Goal of the exercise:
Copy out again, unchanged, the line that contains "10 | @&8UH7d(FN" and every line after it down to the last line of the data.

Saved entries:
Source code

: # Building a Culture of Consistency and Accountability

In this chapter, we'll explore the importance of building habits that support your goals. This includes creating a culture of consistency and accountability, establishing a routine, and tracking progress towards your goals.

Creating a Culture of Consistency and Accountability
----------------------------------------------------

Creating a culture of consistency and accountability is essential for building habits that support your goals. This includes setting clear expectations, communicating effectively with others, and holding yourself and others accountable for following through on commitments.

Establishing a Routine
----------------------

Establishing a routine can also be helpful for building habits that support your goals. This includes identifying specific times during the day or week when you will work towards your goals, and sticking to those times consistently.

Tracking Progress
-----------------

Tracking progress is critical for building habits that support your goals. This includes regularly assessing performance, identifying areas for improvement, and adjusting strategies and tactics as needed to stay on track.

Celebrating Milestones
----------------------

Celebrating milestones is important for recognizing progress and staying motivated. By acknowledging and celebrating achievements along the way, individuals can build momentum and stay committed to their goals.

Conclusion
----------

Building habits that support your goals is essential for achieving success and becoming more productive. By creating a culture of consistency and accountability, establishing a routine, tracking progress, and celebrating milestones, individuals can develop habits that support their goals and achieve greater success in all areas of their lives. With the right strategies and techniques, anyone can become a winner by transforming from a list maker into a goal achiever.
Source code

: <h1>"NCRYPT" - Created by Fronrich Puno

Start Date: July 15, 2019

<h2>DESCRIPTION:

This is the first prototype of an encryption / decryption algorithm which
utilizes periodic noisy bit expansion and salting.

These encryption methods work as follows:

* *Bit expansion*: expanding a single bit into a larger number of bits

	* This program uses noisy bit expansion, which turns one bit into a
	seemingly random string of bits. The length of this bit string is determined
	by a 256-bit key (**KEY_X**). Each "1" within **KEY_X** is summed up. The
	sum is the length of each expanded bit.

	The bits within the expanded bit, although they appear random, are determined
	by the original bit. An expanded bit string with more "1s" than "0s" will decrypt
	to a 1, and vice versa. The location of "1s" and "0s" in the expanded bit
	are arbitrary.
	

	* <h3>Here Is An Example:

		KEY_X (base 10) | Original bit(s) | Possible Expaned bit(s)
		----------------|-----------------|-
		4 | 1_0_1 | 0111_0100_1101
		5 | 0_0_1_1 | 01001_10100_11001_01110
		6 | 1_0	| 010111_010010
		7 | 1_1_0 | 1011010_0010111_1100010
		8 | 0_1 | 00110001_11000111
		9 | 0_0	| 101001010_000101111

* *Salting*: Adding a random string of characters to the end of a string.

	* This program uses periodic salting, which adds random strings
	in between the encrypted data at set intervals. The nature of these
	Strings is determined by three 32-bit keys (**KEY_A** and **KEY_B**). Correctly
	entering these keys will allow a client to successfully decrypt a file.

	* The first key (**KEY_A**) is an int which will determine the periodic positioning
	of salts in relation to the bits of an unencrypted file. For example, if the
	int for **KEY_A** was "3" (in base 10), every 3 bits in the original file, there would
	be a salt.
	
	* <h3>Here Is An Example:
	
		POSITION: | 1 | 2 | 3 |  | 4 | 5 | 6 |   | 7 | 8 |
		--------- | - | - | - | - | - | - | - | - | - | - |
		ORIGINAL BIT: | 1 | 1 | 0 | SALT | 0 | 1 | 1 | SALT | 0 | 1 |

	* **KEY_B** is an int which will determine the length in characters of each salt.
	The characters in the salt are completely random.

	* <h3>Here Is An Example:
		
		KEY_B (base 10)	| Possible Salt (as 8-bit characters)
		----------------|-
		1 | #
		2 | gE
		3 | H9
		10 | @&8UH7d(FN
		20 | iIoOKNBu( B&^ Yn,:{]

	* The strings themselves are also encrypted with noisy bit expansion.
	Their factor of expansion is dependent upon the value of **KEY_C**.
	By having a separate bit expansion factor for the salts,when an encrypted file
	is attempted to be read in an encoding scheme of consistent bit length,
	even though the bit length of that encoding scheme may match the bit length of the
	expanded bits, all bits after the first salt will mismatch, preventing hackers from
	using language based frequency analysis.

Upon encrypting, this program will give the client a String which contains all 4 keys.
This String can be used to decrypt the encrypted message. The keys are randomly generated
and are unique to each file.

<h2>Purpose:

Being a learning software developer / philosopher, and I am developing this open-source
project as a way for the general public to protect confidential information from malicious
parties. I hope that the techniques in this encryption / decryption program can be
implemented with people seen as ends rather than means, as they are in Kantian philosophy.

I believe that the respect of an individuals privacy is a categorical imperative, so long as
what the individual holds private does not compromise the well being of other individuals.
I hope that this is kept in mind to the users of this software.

Response to the task:
		10 | @&8UH7d(FN
		20 | iIoOKNBu( B&^ Yn,:{]

	* The strings themselves are also encrypted with noisy bit expansion.
	Their factor of expansion is dependent upon the value of **KEY_C**.
	By having a separate bit expansion factor for the salts,when an encrypted file
	is attempted to be read in an encoding scheme of consistent bit length,
	even though the bit length of that encoding scheme may match the bit length of the
	expanded bits, all bits after the first salt will mismatch, preventing hackers from
	using language based frequency analysis.

Upon encrypting, this program will give the client a String which contains all 4 keys.
This String can be used to decrypt the encrypted message. The keys are randomly generated
and are unique to each file.

<h2>Purpose:

Being a learning software developer / philosopher, and I am developing this open-source
project as a way for the general public to protect confidential information from malicious
parties. I hope that the techniques in this encryption / decryption program can be
implemented with people seen as ends rather than means, as they are in Kantian philosophy.

I believe that the respect of an individuals privacy is a categorical imperative, so long as
what the individual holds private does not compromise the well being of other individuals.
I hope that this is kept in mind to the users of this software.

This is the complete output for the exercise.